# Intranet Analytics - Aggregated Data Analysis

This notebook uses **pre-aggregated data** for faster analysis and smaller dataset sizes.

**Available tables:**
- `fact_daily` - Daily metrics per page (UV, views, likes, comments)
- `fact_daily_website` - Daily metrics per website
- `fact_daily_employee` - Daily metrics by website + region + division (compact, for employee demographics)
- `fact_monthly` - Monthly metrics per page
- `dim_date` - Date dimension
- `page_inventory` - Page metadata
- `employee_contact` - Employee dimension (if employee_contact.csv provided)

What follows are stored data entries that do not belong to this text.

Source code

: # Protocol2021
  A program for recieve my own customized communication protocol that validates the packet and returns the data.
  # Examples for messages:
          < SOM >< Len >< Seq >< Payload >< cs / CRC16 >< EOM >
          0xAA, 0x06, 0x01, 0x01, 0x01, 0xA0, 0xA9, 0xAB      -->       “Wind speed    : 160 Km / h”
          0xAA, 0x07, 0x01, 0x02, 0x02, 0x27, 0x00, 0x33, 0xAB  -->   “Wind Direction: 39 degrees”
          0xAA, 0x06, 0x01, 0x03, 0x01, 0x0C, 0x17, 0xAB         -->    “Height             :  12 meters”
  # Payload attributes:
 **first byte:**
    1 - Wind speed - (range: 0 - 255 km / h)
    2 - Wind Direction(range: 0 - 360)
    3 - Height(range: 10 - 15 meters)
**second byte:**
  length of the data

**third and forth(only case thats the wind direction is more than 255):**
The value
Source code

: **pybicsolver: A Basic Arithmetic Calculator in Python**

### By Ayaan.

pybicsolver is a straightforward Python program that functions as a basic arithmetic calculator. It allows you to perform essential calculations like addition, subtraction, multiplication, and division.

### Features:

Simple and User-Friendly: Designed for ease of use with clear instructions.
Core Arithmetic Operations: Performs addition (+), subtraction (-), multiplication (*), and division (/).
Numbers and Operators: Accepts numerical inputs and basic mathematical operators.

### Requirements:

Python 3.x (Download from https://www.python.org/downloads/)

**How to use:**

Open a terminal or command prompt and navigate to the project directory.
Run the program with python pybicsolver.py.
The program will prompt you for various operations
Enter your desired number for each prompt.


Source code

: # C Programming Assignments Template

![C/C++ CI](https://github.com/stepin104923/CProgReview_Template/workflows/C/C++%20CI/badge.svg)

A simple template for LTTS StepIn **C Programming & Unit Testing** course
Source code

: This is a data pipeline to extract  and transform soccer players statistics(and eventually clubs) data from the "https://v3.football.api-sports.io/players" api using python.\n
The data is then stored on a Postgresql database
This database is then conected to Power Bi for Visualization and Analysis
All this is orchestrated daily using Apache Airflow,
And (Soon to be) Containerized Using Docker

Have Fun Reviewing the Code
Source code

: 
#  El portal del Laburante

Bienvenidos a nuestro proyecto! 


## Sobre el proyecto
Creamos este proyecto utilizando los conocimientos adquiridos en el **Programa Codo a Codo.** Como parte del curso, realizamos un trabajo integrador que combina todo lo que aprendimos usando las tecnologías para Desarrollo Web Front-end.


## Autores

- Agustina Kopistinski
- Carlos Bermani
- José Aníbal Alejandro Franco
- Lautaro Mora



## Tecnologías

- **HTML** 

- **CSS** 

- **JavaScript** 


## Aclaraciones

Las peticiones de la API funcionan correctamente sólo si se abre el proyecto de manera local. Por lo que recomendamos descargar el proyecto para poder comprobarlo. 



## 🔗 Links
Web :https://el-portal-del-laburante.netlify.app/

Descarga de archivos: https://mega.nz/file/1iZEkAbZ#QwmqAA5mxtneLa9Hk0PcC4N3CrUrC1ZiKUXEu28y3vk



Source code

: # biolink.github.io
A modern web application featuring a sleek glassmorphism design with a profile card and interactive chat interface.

**Note:** UV (Unique Visitors) is pre-calculated at the aggregation grain. For page-level employee analysis, use the detailed database.

In [None]:
import duckdb
import pandas as pd
import matplotlib.pyplot as plt
import warnings
from pathlib import Path

# Suppress font warnings
warnings.filterwarnings('ignore', message='Glyph.*missing from font')

# Project paths
PROJECT_ROOT = Path.cwd().parent
DB_PATH = PROJECT_ROOT / "output" / "db" / "analytics_agg.duckdb"

# Plot styling
plt.style.use('seaborn-v0_8-whitegrid')
plt.rcParams['figure.figsize'] = (12, 6)
plt.rcParams['font.size'] = 10
plt.rcParams['font.family'] = 'sans-serif'
plt.rcParams['font.sans-serif'] = ['Arial', 'DejaVu Sans', 'Helvetica', 'sans-serif']

# DataFrame display formatting
pd.set_option('display.float_format', lambda x: f'{x:,.0f}' if x == int(x) else f'{x:,.2f}')
pd.set_option('display.max_colwidth', 50)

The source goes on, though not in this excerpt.